## PROBLEM:
Without changing anything, set down every line shown below.

Source texts of formatted documents:

##############################

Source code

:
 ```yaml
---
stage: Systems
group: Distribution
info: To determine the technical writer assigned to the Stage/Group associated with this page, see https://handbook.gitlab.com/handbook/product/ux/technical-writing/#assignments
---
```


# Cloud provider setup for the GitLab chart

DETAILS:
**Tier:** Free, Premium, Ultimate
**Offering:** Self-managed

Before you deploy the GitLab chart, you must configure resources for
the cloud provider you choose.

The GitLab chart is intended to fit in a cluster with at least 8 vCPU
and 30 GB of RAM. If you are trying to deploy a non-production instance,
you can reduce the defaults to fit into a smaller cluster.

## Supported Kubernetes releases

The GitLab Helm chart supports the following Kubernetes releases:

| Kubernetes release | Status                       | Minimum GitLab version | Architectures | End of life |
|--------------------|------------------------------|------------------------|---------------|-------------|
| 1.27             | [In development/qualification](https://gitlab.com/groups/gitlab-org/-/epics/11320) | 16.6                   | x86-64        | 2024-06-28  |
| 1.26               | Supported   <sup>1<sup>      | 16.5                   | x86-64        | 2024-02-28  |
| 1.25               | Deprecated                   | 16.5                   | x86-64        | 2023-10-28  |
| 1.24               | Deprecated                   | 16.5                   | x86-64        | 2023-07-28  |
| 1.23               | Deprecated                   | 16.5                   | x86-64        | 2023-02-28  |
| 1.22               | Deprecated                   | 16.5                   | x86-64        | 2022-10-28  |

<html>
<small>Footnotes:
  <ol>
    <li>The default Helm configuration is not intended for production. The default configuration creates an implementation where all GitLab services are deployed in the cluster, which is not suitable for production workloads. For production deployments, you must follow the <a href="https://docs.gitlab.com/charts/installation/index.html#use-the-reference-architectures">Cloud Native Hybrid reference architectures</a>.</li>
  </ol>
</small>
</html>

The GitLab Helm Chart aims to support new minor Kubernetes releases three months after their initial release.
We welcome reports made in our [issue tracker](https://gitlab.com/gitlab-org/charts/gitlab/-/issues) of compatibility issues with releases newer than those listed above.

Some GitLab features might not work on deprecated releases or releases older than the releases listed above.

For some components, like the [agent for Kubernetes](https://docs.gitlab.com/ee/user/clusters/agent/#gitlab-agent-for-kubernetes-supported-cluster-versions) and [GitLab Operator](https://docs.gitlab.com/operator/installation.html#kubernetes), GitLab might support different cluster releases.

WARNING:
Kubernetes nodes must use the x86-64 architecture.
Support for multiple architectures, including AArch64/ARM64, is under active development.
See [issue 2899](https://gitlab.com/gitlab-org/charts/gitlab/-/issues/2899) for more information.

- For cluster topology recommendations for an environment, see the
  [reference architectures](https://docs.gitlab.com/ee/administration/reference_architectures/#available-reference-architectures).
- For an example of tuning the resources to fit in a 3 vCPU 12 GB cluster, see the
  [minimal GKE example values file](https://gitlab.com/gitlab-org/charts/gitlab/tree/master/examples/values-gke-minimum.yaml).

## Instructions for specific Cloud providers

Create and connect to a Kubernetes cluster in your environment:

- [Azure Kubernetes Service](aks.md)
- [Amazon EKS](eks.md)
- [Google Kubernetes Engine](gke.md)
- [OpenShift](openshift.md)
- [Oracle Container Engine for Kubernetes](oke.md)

##############################

## OUTPUT OF THE EXERCISE:
Source code

:
 ```yaml
---
stage: Systems
group: Distribution
info: To determine the technical writer assigned to the Stage/Group associated with this page, see https://handbook.gitlab.com/handbook/product/ux/technical-writing/#assignments
---
```


# Cloud provider setup for the GitLab chart

DETAILS:
**Tier:** Free, Premium, Ultimate
**Offering:** Self-managed

Before you deploy the GitLab chart, you must configure resources for
the cloud provider you choose.

The GitLab chart is intended to fit in a cluster with at least 8 vCPU
and 30 GB of RAM. If you are trying to deploy a non-production instance,
you can reduce the defaults to fit into a smaller cluster.

## Supported Kubernetes releases

The GitLab Helm chart supports the following Kubernetes releases:

| Kubernetes release | Status                       | Minimum GitLab version | Architectures | End of life |
|--------------------|------------------------------|------------------------|---------------|-------------|
| 1.27             | [In development/qualification](https://gitlab.com/groups/gitlab-org/-/epics/11320) | 16.6                   | x86-64        | 2024-06-28  |
| 1.26               | Supported   <sup>1<sup>      | 16.5                   | x86-64        | 2024-02-28  |
| 1.25               | Deprecated                   | 16.5                   | x86-64        | 2023-10-28  |
| 1.24               | Deprecated                   | 16.5                   | x86-64        | 2023-07-28  |
| 1.23               | Deprecated                   | 16.5                   | x86-64        | 2023-02-28  |
| 1.22               | Deprecated                   | 16.5                   | x86-64        | 2022-10-28  |

<html>
<small>Footnotes:
  <ol>
    <li>The default Helm configuration is not intended for production. The default configuration creates an implementation where all GitLab services are deployed in the cluster, which is not suitable for production workloads. For production deployments, you must follow the <a href="https://docs.gitlab.com/charts/installation/index.html#use-the-reference-architectures">Cloud Native Hybrid reference architectures</a>.</li>
  </ol>
</small>
</html>

The GitLab Helm Chart aims to support new minor Kubernetes releases three months after their initial release.
We welcome reports made in our [issue tracker](https://gitlab.com/gitlab-org/charts/gitlab/-/issues) of compatibility issues with releases newer than those listed above.

Some GitLab features might not work on deprecated releases or releases older than the releases listed above.

For some components, like the [agent for Kubernetes](https://docs.gitlab.com/ee/user/clusters/agent/#gitlab-agent-for-kubernetes-supported-cluster-versions) and [GitLab Operator](https://docs.gitlab.com/operator/installation.html#kubernetes), GitLab might support different cluster releases.

WARNING:
Kubernetes nodes must use the x86-64 architecture.
Support for multiple architectures, including AArch64/ARM64, is under active development.
See [issue 2899](https://gitlab.com/gitlab-org/charts/gitlab/-/issues/2899) for more information.

- For cluster topology recommendations for an environment, see the
  [reference architectures](https://docs.gitlab.com/ee/administration/reference_architectures/#available-reference-architectures).
- For an example of tuning the resources to fit in a 3 vCPU 12 GB cluster, see the
  [minimal GKE example values file](https://gitlab.com/gitlab-org/charts/gitlab/tree/master/examples/values-gke-minimum.yaml).

## Instructions for specific Cloud providers

Create and connect to a Kubernetes cluster in your environment:

- [Azure Kubernetes Service](aks.md)
- [Amazon EKS](eks.md)
- [Google Kubernetes Engine](gke.md)
- [OpenShift](openshift.md)
- [Oracle Container Engine for Kubernetes](oke.md)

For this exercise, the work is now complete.